I will test without the http_output.enabled=true.

I confirm the leak disappears once the http_output is disabled:

image

Thank you both very much! I will give it a look and report back :)

Out of curiosity, which libcurl version are you using? The bundled one or the system one?

EDIT: Anyway, i am able to reproduce by enabling http output

So, it seems like there is something wrong in the curl_easy_perform call here: https://github.com/falcosecurity/falco/blob/master/userspace/falco/outputs_http.cpp#L118
Since commenting it fixes the issue (well, http output does nothing then). I am still digging!

So, i tried to repro this with a minimal libcurl-only example but couldn't.
Then, i remembered that our outputs queue is unbounded by default and it means that it grows indefinitely; the rule you provided does not specify any syscall thus it matches every syscall/action made by the process called with args --lua-exec, that's why it generates so many output events.

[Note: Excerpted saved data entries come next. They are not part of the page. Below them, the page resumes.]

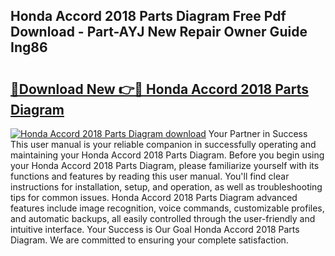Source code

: ## Honda Accord 2018 Parts Diagram Free Pdf Download - Part-AYJ New Repair Owner Guide Ing86

# <h2><a href="http://dfuoqx.blite.top/?on=Honda+Accord+2018+Parts+Diagram">🔗Download New 👉🔴 Honda Accord 2018 Parts Diagram</a></h2>

[![Honda Accord 2018 Parts Diagram download](https://i.imgur.com/lujVjoI.png)](http://dfuoqx.blite.top/?on=Honda+Accord+2018+Parts+Diagram)
Your Partner in Success This user manual is your reliable companion in successfully operating and maintaining your Honda Accord 2018 Parts Diagram. Before you begin using your Honda Accord 2018 Parts Diagram, please familiarize yourself with its functions and features by reading this user manual. You'll find clear instructions for installation, setup, and operation, as well as troubleshooting tips for common issues. Honda Accord 2018 Parts Diagram advanced features include image recognition, voice commands, customizable profiles, and automatic backups, all easily controlled through the user-friendly and intuitive interface. Your Success is Our Goal Honda Accord 2018 Parts Diagram. We are committed to ensuring your complete satisfaction.
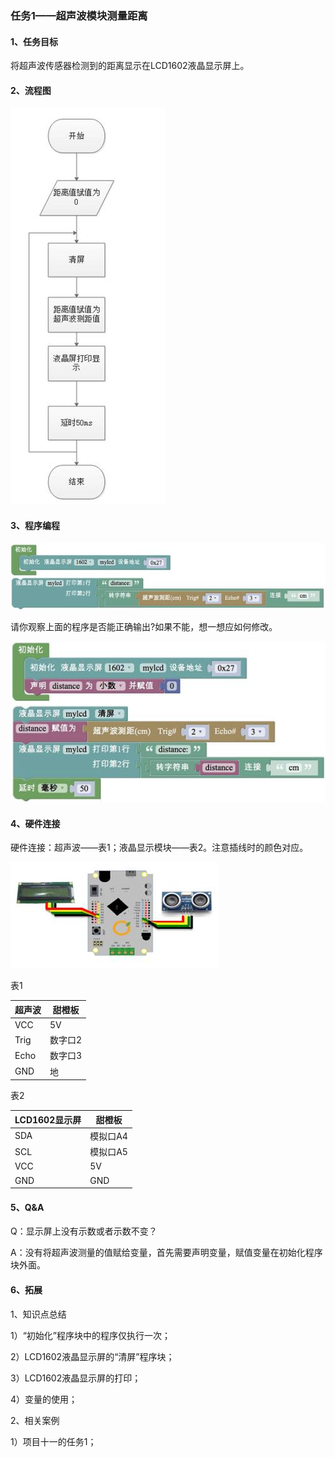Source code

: ### 任务1——超声波模块测量距离

#### 1、任务目标

将超声波传感器检测到的距离显示在LCD1602液晶显示屏上。

#### 2、流程图

![图3.12-2](/assets/image349.jpg)
#### 3、程序编程

![图3.12-3](/assets/image351.jpg)

请你观察上面的程序是否能正确输出?如果不能，想一想应如何修改。

![图3.12-4](/assets/image353.jpg)

#### 4、硬件连接

硬件连接：超声波——表1；液晶显示模块——表2。注意插线时的颜色对应。

![图3.12-5](/assets/image355.jpg)

表1

| 超声波 | 甜橙板  |
| ------ | ------- |
| VCC    | 5V      |
| Trig   | 数字口2 |
| Echo   | 数字口3 |
| GND    | 地      |

表2

| LCD1602显示屏 | 甜橙板   |
| ------------- | -------- |
| SDA           | 模拟口A4 |
| SCL           | 模拟口A5 |
| VCC           | 5V       |
| GND           | GND      |

 

#### 5、Q&A

Q：显示屏上没有示数或者示数不变？

A：没有将超声波测量的值赋给变量，首先需要声明变量，赋值变量在初始化程序块外面。

#### 6、拓展

1、知识点总结

1）“初始化”程序块中的程序仅执行一次；

2）LCD1602液晶显示屏的“清屏”程序块；

3）LCD1602液晶显示屏的打印；

4）变量的使用；

2、相关案例

1）项目十一的任务1；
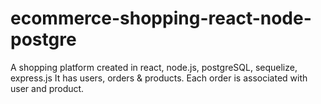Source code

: # ecommerce-shopping-react-node-postgre
A shopping platform created in react, node.js, postgreSQL, sequelize, express.js
It has users, orders & products.
Each order is associated with user and product.
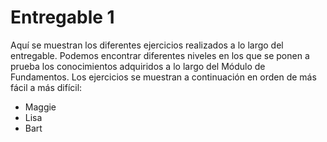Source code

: # Entregable 1
Aquí se muestran los diferentes ejercicios realizados a lo largo del entregable. Podemos encontrar diferentes niveles en los que se ponen a prueba los conocimientos adquiridos a lo largo del Módulo de Fundamentos. Los ejercicios se muestran a continuación en orden de más fácil a más difícil:
- Maggie
- Lisa
- Bart
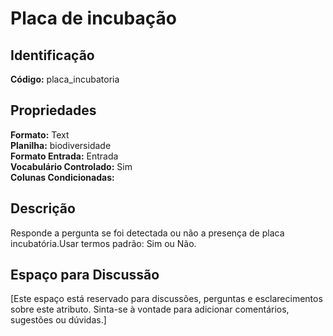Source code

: # Placa de incubação

## Identificação
**Código:** placa_incubatoria

## Propriedades
**Formato:** Text  
**Planilha:** biodiversidade  
**Formato Entrada:** Entrada  
**Vocabulário Controlado:** Sim  
**Colunas Condicionadas:**   

## Descrição
Responde a pergunta se foi detectada ou não a presença de placa incubatória.Usar termos padrão: Sim ou Não.

## Espaço para Discussão
[Este espaço está reservado para discussões, perguntas e esclarecimentos sobre este atributo. Sinta-se à vontade para adicionar comentários, sugestões ou dúvidas.]
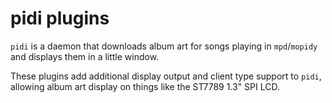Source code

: # pidi plugins

`pidi` is a daemon that downloads album art for songs playing in `mpd`/`mopidy` and displays them in a little window.

These plugins add additional display output and client type support to `pidi`, allowing album art display on things like the ST7789 1.3" SPI LCD.
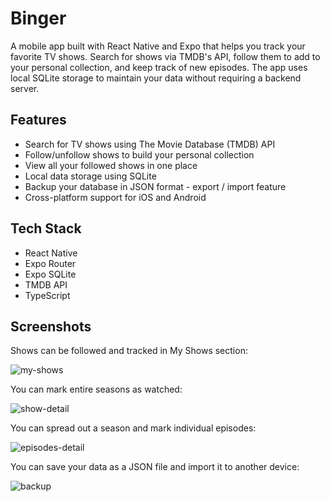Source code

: # Binger

A mobile app built with React Native and Expo that helps you track your favorite TV shows.
Search for shows via TMDB's API, follow them to add to your personal collection, and keep track of new episodes.
The app uses local SQLite storage to maintain your data without requiring a backend server.

## Features

- Search for TV shows using The Movie Database (TMDB) API
- Follow/unfollow shows to build your personal collection
- View all your followed shows in one place
- Local data storage using SQLite
- Backup your database in JSON format - export / import feature
- Cross-platform support for iOS and Android

## Tech Stack

- React Native
- Expo Router
- Expo SQLite
- TMDB API
- TypeScript

## Screenshots

Shows can be followed and tracked in My Shows section:

![my-shows](./docs/screenshots/1.jpg)

You can mark entire seasons as watched:

![show-detail](./docs/screenshots/2.jpg)

You can spread out a season and mark individual episodes:

![episodes-detail](./docs/screenshots/3.jpg)

You can save your data as a JSON file and import it to another device:

![backup](./docs/screenshots/4.jpg)
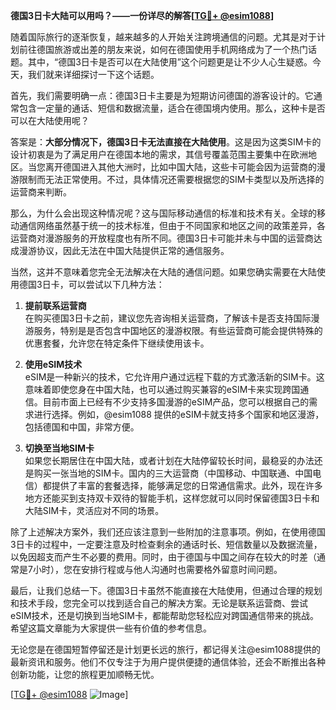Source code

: **德国3日卡大陆可以用吗？——一份详尽的解答[[TG💪+ @esim1088](https://t.me/s/esim1088)]**

随着国际旅行的逐渐恢复，越来越多的人开始关注跨境通信的问题。尤其是对于计划前往德国旅游或出差的朋友来说，如何在德国使用手机网络成为了一个热门话题。其中，“德国3日卡是否可以在大陆使用”这个问题更是让不少人心生疑惑。今天，我们就来详细探讨一下这个话题。

首先，我们需要明确一点：德国3日卡主要是为短期访问德国的游客设计的。它通常包含一定量的通话、短信和数据流量，适合在德国境内使用。那么，这种卡是否可以在大陆使用呢？

答案是：**大部分情况下，德国3日卡无法直接在大陆使用**。这是因为这类SIM卡的设计初衷是为了满足用户在德国本地的需求，其信号覆盖范围主要集中在欧洲地区。当您离开德国进入其他大洲时，比如中国大陆，这些卡可能会因为运营商的漫游限制而无法正常使用。不过，具体情况还需要根据您的SIM卡类型以及所选择的运营商来判断。

那么，为什么会出现这种情况呢？这与国际移动通信的标准和技术有关。全球的移动通信网络虽然基于统一的技术标准，但由于不同国家和地区之间的政策差异，各运营商对漫游服务的开放程度也有所不同。德国3日卡可能并未与中国的运营商达成漫游协议，因此无法在中国大陆提供正常的通信服务。

当然，这并不意味着您完全无法解决在大陆的通信问题。如果您确实需要在大陆使用德国3日卡，可以尝试以下几种方法：

1. **提前联系运营商**  
   在购买德国3日卡之前，建议您先咨询相关运营商，了解该卡是否支持国际漫游服务，特别是是否包含中国地区的漫游权限。有些运营商可能会提供特殊的优惠套餐，允许您在特定条件下继续使用该卡。

2. **使用eSIM技术**  
   eSIM是一种新兴的技术，它允许用户通过远程下载的方式激活新的SIM卡。这意味着即使您身在中国大陆，也可以通过购买兼容的eSIM卡来实现跨国通信。目前市面上已经有不少支持多国漫游的eSIM产品，您可以根据自己的需求进行选择。例如，@esim1088 提供的eSIM卡就支持多个国家和地区漫游，包括德国和中国，非常方便。

3. **切换至当地SIM卡**  
   如果您长期居住在中国大陆，或者计划在大陆停留较长时间，最稳妥的办法还是购买一张当地的SIM卡。国内的三大运营商（中国移动、中国联通、中国电信）都提供了丰富的套餐选择，能够满足您的日常通信需求。此外，现在许多地方还能买到支持双卡双待的智能手机，这样您就可以同时保留德国3日卡和大陆SIM卡，灵活应对不同的场景。

除了上述解决方案外，我们还应该注意到一些附加的注意事项。例如，在使用德国3日卡的过程中，一定要注意及时检查剩余的通话时长、短信数量以及数据流量，以免因超支而产生不必要的费用。同时，由于德国与中国之间存在较大的时差（通常是7小时），您在安排行程或与他人沟通时也需要格外留意时间问题。

最后，让我们总结一下。德国3日卡虽然不能直接在大陆使用，但通过合理的规划和技术手段，您完全可以找到适合自己的解决方案。无论是联系运营商、尝试eSIM技术，还是切换到当地SIM卡，都能帮助您轻松应对跨国通信带来的挑战。希望这篇文章能为大家提供一些有价值的参考信息。

无论您是在德国短暂停留还是计划更长远的旅行，都记得关注@esim1088提供的最新资讯和服务。他们不仅专注于为用户提供便捷的通信体验，还会不断推出各种创新功能，让您的旅程更加顺畅无忧。

[[TG💪+ @esim1088](https://t.me/s/esim1088) ![Image](https://i.postimg.cc/4NQfJmqS/Snipaste-2025-05-13-00-14-12.png)]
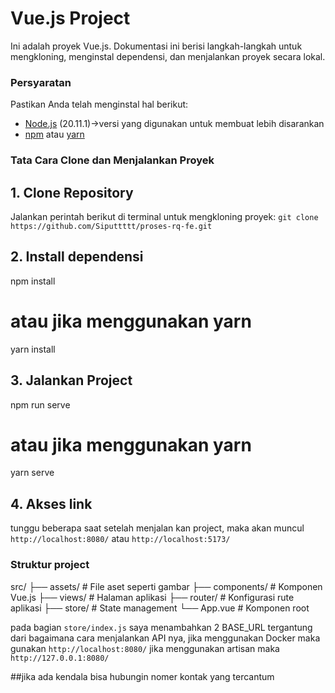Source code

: # Vue.js Project

Ini adalah proyek Vue.js. Dokumentasi ini berisi langkah-langkah untuk mengkloning, menginstal dependensi, dan menjalankan proyek secara lokal.

### Persyaratan
Pastikan Anda telah menginstal hal berikut:
- [Node.js](https://nodejs.org/) (20.11.1)->versi yang digunakan untuk membuat lebih disarankan
- [npm](https://www.npmjs.com/) atau [yarn](https://yarnpkg.com/)

### Tata Cara Clone dan Menjalankan Proyek

## 1. Clone Repository
Jalankan perintah berikut di terminal untuk mengkloning proyek:
`git clone https://github.com/Siputtttt/proses-rq-fe.git`

## 2. Install dependensi
  npm install
  # atau jika menggunakan yarn
  yarn install

## 3. Jalankan Project
  npm run serve
  # atau jika menggunakan yarn
  yarn serve

## 4. Akses link 
  tunggu beberapa saat setelah menjalan kan project, maka akan muncul `http://localhost:8080/` atau `http://localhost:5173/`


### Struktur project
  src/
  ├── assets/         # File aset seperti gambar
  ├── components/     # Komponen Vue.js
  ├── views/          # Halaman aplikasi
  ├── router/         # Konfigurasi rute aplikasi
  ├── store/          # State management 
  └── App.vue         # Komponen root

  pada bagian `store/index.js` saya menambahkan 2 BASE_URL tergantung dari bagaimana cara menjalankan API nya, jika menggunakan Docker maka gunakan `http://localhost:8080/` jika menggunakan artisan maka `http://127.0.0.1:8080/`

  ##jika ada kendala bisa hubungin nomer kontak yang tercantum
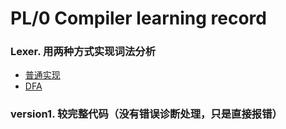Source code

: # PL/0 Compiler learning record
### Lexer. 用两种方式实现词法分析
- [普通实现](https://juejin.cn/post/6929689435437006862)
- [DFA](https://juejin.cn/post/6935074305780744223)
### version1. 较完整代码（没有错误诊断处理，只是直接报错）
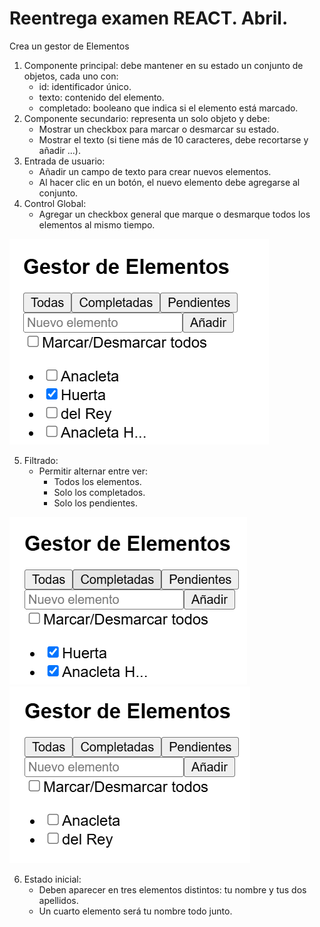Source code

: 
# Reentrega examen REACT. Abril.


Crea un gestor de Elementos


1. Componente principal: debe mantener en su estado un conjunto de objetos, cada uno con: 
   - id: identificador único.
   - texto: contenido del elemento.
   - completado: booleano que indica si el elemento está marcado.
2. Componente secundario: representa un solo objeto y debe:
   - Mostrar un checkbox para marcar o desmarcar su estado.
   - Mostrar el texto (si tiene más de 10 caracteres, debe recortarse y añadir ...).
3.  Entrada de usuario:
    - Añadir un campo de texto para crear nuevos elementos.
    - Al hacer clic en un botón, el nuevo elemento debe agregarse al conjunto.
4.  Control Global:
    - Agregar un checkbox general que marque o desmarque todos los elementos al mismo tiempo.

![inicial](img/inicial.png)

5.  Filtrado:
    - Permitir alternar entre ver:
      - Todos los elementos.
      - Solo los completados.
      - Solo los pendientes.


![completados](img/completados.png)![pendientes](img/pendientes.png)

6. Estado inicial:
   - Deben aparecer en tres elementos distintos: tu nombre y tus dos apellidos.
   - Un cuarto elemento será tu nombre todo junto.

TLDR: setting outputs_queue.capacity to eg: 100 in Falco config fixes the "issue".
But please mind that this is not an issue, it is by design behavior, exacerbated by the very wide condition of the rule.

Hi,
You are right, setting outputs_queue capacity in config resolves "my problem".
Didn't know why the memory was increasing, really thought it was a memory leak.

Thank you again for your help and sorry for the time spent on this matter.

No problem sir, thanks for asking!
/milestone 0.39.0

Hi @FedeDP , sry for bring this up, I met the same issue on 0.38.0, but may I know that if I set outputs_queue.capacity to some fixed value, does it mean falco will drop some events if cap is met? If yes, do we have some other options to mitigate this OOM issue?
The diff of our env is that we have many network traffic incoming/outcoming

does it mean falco will drop some events if cap is met

Yes, exactly.

If yes, do we have some other options to mitigate this OOM issue?

Unfortunately no; well if your system is generating too many events perhaps some rule is too noisy and must be stricter.

does it mean falco will drop some events if cap is met

Yes, exactly.

If yes, do we have some other options to mitigate this OOM issue?

Unfortunately no; well if your system is generating too many events perhaps some rule is too noisy and must be stricter.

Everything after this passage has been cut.